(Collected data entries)
──────────
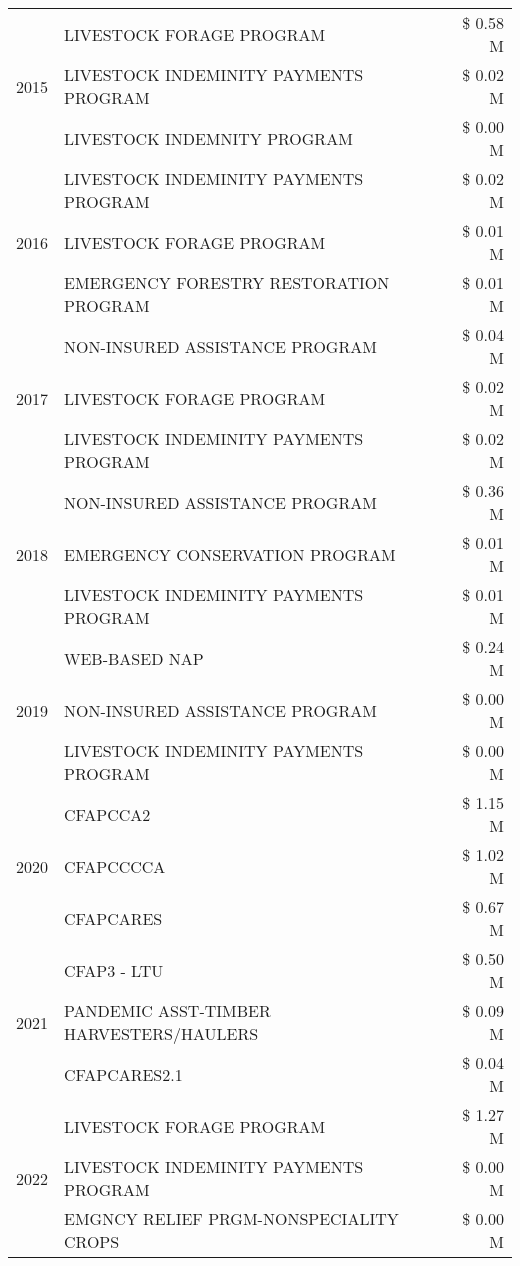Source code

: \begin{tabular}{llr}
\cline{1-3}
\multirow[t]{3}{*}{2015} & LIVESTOCK FORAGE PROGRAM & \$ 0.58 M \\
 & LIVESTOCK INDEMINITY PAYMENTS PROGRAM & \$ 0.02 M \\
 & LIVESTOCK INDEMNITY PROGRAM & \$ 0.00 M \\
\cline{1-3}
\multirow[t]{3}{*}{2016} & LIVESTOCK INDEMINITY PAYMENTS PROGRAM & \$ 0.02 M \\
 & LIVESTOCK FORAGE PROGRAM & \$ 0.01 M \\
 & EMERGENCY FORESTRY RESTORATION PROGRAM & \$ 0.01 M \\
\cline{1-3}
\multirow[t]{3}{*}{2017} & NON-INSURED ASSISTANCE PROGRAM & \$ 0.04 M \\
 & LIVESTOCK FORAGE PROGRAM & \$ 0.02 M \\
 & LIVESTOCK INDEMINITY PAYMENTS PROGRAM & \$ 0.02 M \\
\cline{1-3}
\multirow[t]{3}{*}{2018} & NON-INSURED ASSISTANCE PROGRAM & \$ 0.36 M \\
 & EMERGENCY CONSERVATION PROGRAM & \$ 0.01 M \\
 & LIVESTOCK INDEMINITY PAYMENTS PROGRAM & \$ 0.01 M \\
\cline{1-3}
\multirow[t]{3}{*}{2019} & WEB-BASED NAP & \$ 0.24 M \\
 & NON-INSURED ASSISTANCE PROGRAM & \$ 0.00 M \\
 & LIVESTOCK INDEMINITY PAYMENTS PROGRAM & \$ 0.00 M \\
\cline{1-3}
\multirow[t]{3}{*}{2020} & CFAPCCA2 & \$ 1.15 M \\
 & CFAPCCCCA & \$ 1.02 M \\
 & CFAPCARES & \$ 0.67 M \\
\cline{1-3}
\multirow[t]{3}{*}{2021} & CFAP3 - LTU & \$ 0.50 M \\
 & PANDEMIC ASST-TIMBER HARVESTERS/HAULERS & \$ 0.09 M \\
 & CFAPCARES2.1 & \$ 0.04 M \\
\cline{1-3}
\multirow[t]{3}{*}{2022} & LIVESTOCK FORAGE PROGRAM & \$ 1.27 M \\
 & LIVESTOCK INDEMINITY PAYMENTS PROGRAM & \$ 0.00 M \\
 & EMGNCY RELIEF PRGM-NONSPECIALITY CROPS & \$ 0.00 M \\
\cline{1-3}
\bottomrule
\end{tabular}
──────────
What is expected —
What is the number of lines in the entries above that contain the string "EMERGENCY"? Reply with the number and nothing more.

Task answer —
2